Lezzet farklı olduğu zaman değerli
Dubai’deki ‘Gıda Fuarı’nı gezerken, Slow Food Kurucu Lideri Carlo Petrini’nin “Kimlik gibi lezzet de ancak farklı olduğu zaman değerlidir.” sözleri sık sık aklıma düştü. Çünkü Filistin ve Vietnam gibi küçük ülkelerin stantlarını gezerken, Petrini gibi düşünmemek elde değil... Farklı ve ‘kişilikli’ yiyeceklerle karşı karşıyaydık ve bu türden yiyeceklere bütün dünyanın giderek artan ilgisini görmek mutluluk vericiydi.

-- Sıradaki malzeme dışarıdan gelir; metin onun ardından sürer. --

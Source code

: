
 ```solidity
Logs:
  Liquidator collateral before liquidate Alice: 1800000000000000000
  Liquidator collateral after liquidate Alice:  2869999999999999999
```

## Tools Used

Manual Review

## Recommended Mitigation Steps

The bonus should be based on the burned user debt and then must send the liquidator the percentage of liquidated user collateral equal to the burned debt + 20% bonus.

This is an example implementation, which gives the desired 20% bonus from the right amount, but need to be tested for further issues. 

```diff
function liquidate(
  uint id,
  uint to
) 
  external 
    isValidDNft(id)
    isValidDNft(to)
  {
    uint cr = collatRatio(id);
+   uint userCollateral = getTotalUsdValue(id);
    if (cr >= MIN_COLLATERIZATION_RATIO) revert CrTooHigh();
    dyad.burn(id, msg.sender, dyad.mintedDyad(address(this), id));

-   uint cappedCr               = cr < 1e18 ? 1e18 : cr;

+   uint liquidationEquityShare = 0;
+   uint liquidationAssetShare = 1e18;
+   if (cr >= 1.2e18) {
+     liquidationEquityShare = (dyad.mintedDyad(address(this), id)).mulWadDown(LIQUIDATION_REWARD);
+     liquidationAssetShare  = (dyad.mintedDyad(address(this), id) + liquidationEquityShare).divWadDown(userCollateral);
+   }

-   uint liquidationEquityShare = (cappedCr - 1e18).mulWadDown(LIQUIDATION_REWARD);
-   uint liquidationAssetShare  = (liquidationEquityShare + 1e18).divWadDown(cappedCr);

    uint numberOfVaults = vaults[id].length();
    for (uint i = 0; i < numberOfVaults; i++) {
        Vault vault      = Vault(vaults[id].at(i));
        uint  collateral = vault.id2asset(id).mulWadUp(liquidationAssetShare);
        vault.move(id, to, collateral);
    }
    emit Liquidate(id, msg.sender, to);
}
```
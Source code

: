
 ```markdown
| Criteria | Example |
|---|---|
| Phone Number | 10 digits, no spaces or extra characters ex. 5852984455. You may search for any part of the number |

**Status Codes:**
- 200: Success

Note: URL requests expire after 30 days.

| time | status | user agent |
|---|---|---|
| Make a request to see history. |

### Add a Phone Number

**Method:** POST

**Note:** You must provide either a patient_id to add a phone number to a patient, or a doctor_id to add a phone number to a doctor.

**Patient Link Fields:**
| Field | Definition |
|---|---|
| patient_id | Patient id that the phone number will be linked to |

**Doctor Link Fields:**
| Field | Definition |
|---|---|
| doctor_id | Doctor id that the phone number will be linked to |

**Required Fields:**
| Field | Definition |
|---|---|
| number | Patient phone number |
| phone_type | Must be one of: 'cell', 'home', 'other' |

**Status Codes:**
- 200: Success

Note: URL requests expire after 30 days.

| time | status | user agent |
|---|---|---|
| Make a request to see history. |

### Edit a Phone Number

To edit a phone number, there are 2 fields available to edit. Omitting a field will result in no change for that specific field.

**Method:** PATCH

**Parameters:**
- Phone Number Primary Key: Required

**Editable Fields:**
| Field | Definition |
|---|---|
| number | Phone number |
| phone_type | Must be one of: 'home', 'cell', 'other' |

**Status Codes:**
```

Türkiye’nin de “benim dünyadan farkım işte bu” diye, ortaya koyduğu yiyecekleri görmek, çok hoşumuza gitti; ama bizde daha fazla malzeme olduğunu düşündüğümüz için yeterli bulmadık.
Fuar’da zeytinyağına olan müthiş ilgiyi görünce şaşırmadık. Ravika’nın Genel Müdürü Savaş Özaltun’nun 5 kıtada 50’ye yakın ülkeye ‘peşin para’ ihracat bağlantıları yaptığının tanığı olduk; bu da bizi şaşırtmadı. Amaa, Amerikalı zeytinyağı üreticilerinin kendi ürünlerini ABD standartlarına göre değil de, Avrupa ülkelerinde ve bizde kullanılan kriterlerle sertifikalandırmış olmalarına çok şaşırdık. Bu arada Amerikalıların dünyanın en büyük zeytinyağı üreticisi olmayı hedeflediklerini; kendilerine İspanya ve İtalya’yı geçmek gibi bir hedef koyduklarını da hemen belirtelim. Amerika iç pazarında zeytinyağı talebi, her yıl yüzde 20 artıyormuş.
Özetle gelecekte dünya, sağlıklı olmak adına, ‘daha az tuz, daha çok zeytinyağı’ tüketecek. Çevreye ve insana duyarlı olan üreticiler de kazanacak.